Restate word for word the lines below from the one that has "设计师可以选择不同的合作方式。" through the one that has "- Easy to bypass", keeping both and dropping all pictures.

The input:
· · · ·

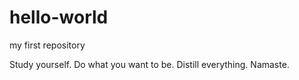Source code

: # hello-world
my first repository

Study yourself.
Do what you want to be. 
Distill everything.
Namaste.
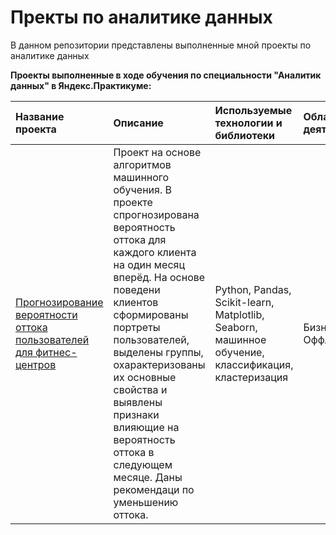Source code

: # Пректы по аналитике данных
В данном репозитории представлены выполненные мной проекты по аналитике данных

<b>Проекты выполненные в ходе обучения по специальности "Аналитик данных" в Яндекс.Практикуме:</b>

|Название проекта| Описание| Используемые технологии и библиотеки | Область деятельности |
|:---------------|:--------------------------------------------------|:------------|:----------|
|[Прогнозирование вероятности оттока пользователей для фитнес-центров](https://github.com/DenisChesnokov/DataAnalyticsProjects/blob/main/fitness_club_customer_churn_prediction/fitness_club_customer_churn_prediction.ipynb)|Проект на основе алгоритмов машинного обучения. В проекте спрогнозирована вероятность оттока для каждого клиента на один месяц вперёд. На основе поведени клиентов сформированы портреты пользователей, выделены группы, охарактеризованы их основные свойства и выявлены признаки влияющие на вероятность оттока в следующем месяце. Даны рекомендаци по уменьшению оттока.| Python, Pandas, Scikit-learn, Matplotlib, Seaborn, машинное обучение, классификация, кластеризация| Бизнес<br>Оффлайн |

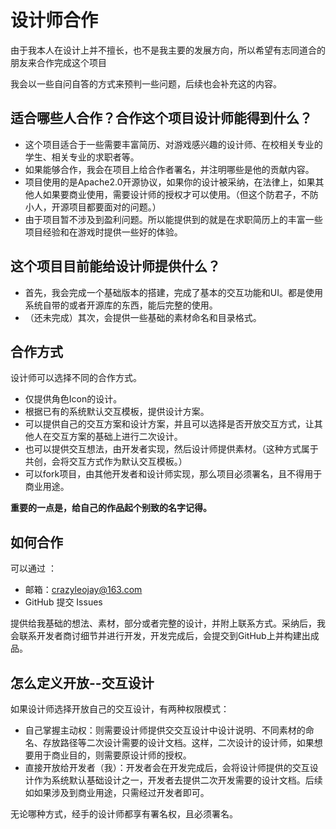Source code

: # 设计师合作

由于我本人在设计上并不擅长，也不是我主要的发展方向，所以希望有志同道合的朋友来合作完成这个项目

我会以一些自问自答的方式来预判一些问题，后续也会补充这的内容。



## 适合哪些人合作？合作这个项目设计师能得到什么？

- 这个项目适合于一些需要丰富简历、对游戏感兴趣的设计师、在校相关专业的学生、相关专业的求职者等。
- 如果能够合作，我会在项目上给合作者署名，并注明哪些是他的贡献内容。
- 项目使用的是Apache2.0开源协议，如果你的设计被采纳，在法律上，如果其他人如果要商业使用，需要设计师的授权才可以使用。（但这个防君子，不防小人，开源项目都要面对的问题。）
- 由于项目暂不涉及到盈利问题。所以能提供到的就是在求职简历上的丰富一些项目经验和在游戏时提供一些好的体验。



## 这个项目目前能给设计师提供什么？

- 首先，我会完成一个基础版本的搭建，完成了基本的交互功能和UI。都是使用系统自带的或者开源库的东西，能后完整的使用。
- （还未完成）其次，会提供一些基础的素材命名和目录格式。





## 合作方式

设计师可以选择不同的合作方式。

- 仅提供角色Icon的设计。
- 根据已有的系统默认交互模板，提供设计方案。
- 可以提供自己的交互方案和设计方案，并且可以选择是否开放交互方式，让其他人在交互方案的基础上进行二次设计。
- 也可以提供交互想法，由开发者实现，然后设计师提供素材。（这种方式属于共创，会将交互方式作为默认交互模板。）
- 可以fork项目，由其他开发者和设计师实现，那么项目必须署名，且不得用于商业用途。



**重要的一点是，给自己的作品起个别致的名字记得。**



## 如何合作

可以通过 ：

- 邮箱：crazyleojay@163.com
- GitHub 提交 Issues

提供给我基础的想法、素材，部分或者完整的设计，并附上联系方式。采纳后，我会联系开发者商讨细节并进行开发，开发完成后，会提交到GitHub上并构建出成品。



## 怎么定义开放--交互设计

如果设计师选择开放自己的交互设计，有两种权限模式：

- 自己掌握主动权：则需要设计师提供交交互设计中设计说明、不同素材的命名、存放路径等二次设计需要的设计文档。这样，二次设计的设计师，如果想要用于商业目的，则需要原设计师的授权。
- 直接开放给开发者（我）：开发者会在开发完成后，会将设计师提供的交互设计作为系统默认基础设计之一，开发者去提供二次开发需要的设计文档。后续如如果涉及到商业用途，只需经过开发者即可。

无论哪种方式，经手的设计师都享有署名权，且必须署名。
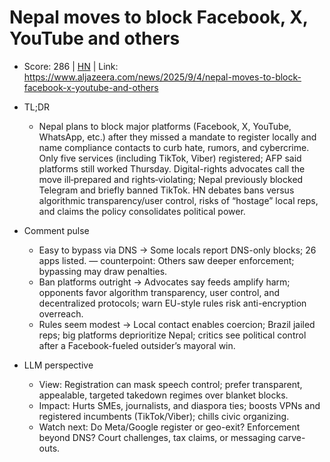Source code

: # Nepal moves to block Facebook, X, YouTube and others

- Score: 286 | [HN](https://news.ycombinator.com/item?id=45137363) | Link: https://www.aljazeera.com/news/2025/9/4/nepal-moves-to-block-facebook-x-youtube-and-others

- TL;DR
    - Nepal plans to block major platforms (Facebook, X, YouTube, WhatsApp, etc.) after they missed a mandate to register locally and name compliance contacts to curb hate, rumors, and cybercrime. Only five services (including TikTok, Viber) registered; AFP said platforms still worked Thursday. Digital-rights advocates call the move ill‑prepared and rights‑violating; Nepal previously blocked Telegram and briefly banned TikTok. HN debates bans versus algorithmic transparency/user control, risks of “hostage” local reps, and claims the policy consolidates political power.

- Comment pulse
    - Easy to bypass via DNS → Some locals report DNS-only blocks; 26 apps listed. — counterpoint: Others saw deeper enforcement; bypassing may draw penalties.
    - Ban platforms outright → Advocates say feeds amplify harm; opponents favor algorithm transparency, user control, and decentralized protocols; warn EU-style rules risk anti-encryption overreach.
    - Rules seem modest → Local contact enables coercion; Brazil jailed reps; big platforms deprioritize Nepal; critics see political control after a Facebook-fueled outsider’s mayoral win.

- LLM perspective
    - View: Registration can mask speech control; prefer transparent, appealable, targeted takedown regimes over blanket blocks.
    - Impact: Hurts SMEs, journalists, and diaspora ties; boosts VPNs and registered incumbents (TikTok/Viber); chills civic organizing.
    - Watch next: Do Meta/Google register or geo-exit? Enforcement beyond DNS? Court challenges, tax claims, or messaging carve-outs.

· · · ·

Final answer:
设计师可以选择不同的合作方式。

- 仅提供角色Icon的设计。
- 根据已有的系统默认交互模板，提供设计方案。
- 可以提供自己的交互方案和设计方案，并且可以选择是否开放交互方式，让其他人在交互方案的基础上进行二次设计。
- 也可以提供交互想法，由开发者实现，然后设计师提供素材。（这种方式属于共创，会将交互方式作为默认交互模板。）
- 可以fork项目，由其他开发者和设计师实现，那么项目必须署名，且不得用于商业用途。



**重要的一点是，给自己的作品起个别致的名字记得。**



## 如何合作

可以通过 ：

- 邮箱：crazyleojay@163.com
- GitHub 提交 Issues

提供给我基础的想法、素材，部分或者完整的设计，并附上联系方式。采纳后，我会联系开发者商讨细节并进行开发，开发完成后，会提交到GitHub上并构建出成品。



## 怎么定义开放--交互设计

如果设计师选择开放自己的交互设计，有两种权限模式：

- 自己掌握主动权：则需要设计师提供交交互设计中设计说明、不同素材的命名、存放路径等二次设计需要的设计文档。这样，二次设计的设计师，如果想要用于商业目的，则需要原设计师的授权。
- 直接开放给开发者（我）：开发者会在开发完成后，会将设计师提供的交互设计作为系统默认基础设计之一，开发者去提供二次开发需要的设计文档。后续如如果涉及到商业用途，只需经过开发者即可。

无论哪种方式，经手的设计师都享有署名权，且必须署名。
Source code

: # Nepal moves to block Facebook, X, YouTube and others

- Score: 286 | [HN](https://news.ycombinator.com/item?id=45137363) | Link: https://www.aljazeera.com/news/2025/9/4/nepal-moves-to-block-facebook-x-youtube-and-others

- TL;DR
    - Nepal plans to block major platforms (Facebook, X, YouTube, WhatsApp, etc.) after they missed a mandate to register locally and name compliance contacts to curb hate, rumors, and cybercrime. Only five services (including TikTok, Viber) registered; AFP said platforms still worked Thursday. Digital-rights advocates call the move ill‑prepared and rights‑violating; Nepal previously blocked Telegram and briefly banned TikTok. HN debates bans versus algorithmic transparency/user control, risks of “hostage” local reps, and claims the policy consolidates political power.

- Comment pulse
    - Easy to bypass via DNS → Some locals report DNS-only blocks; 26 apps listed. — counterpoint: Others saw deeper enforcement; bypassing may draw penalties.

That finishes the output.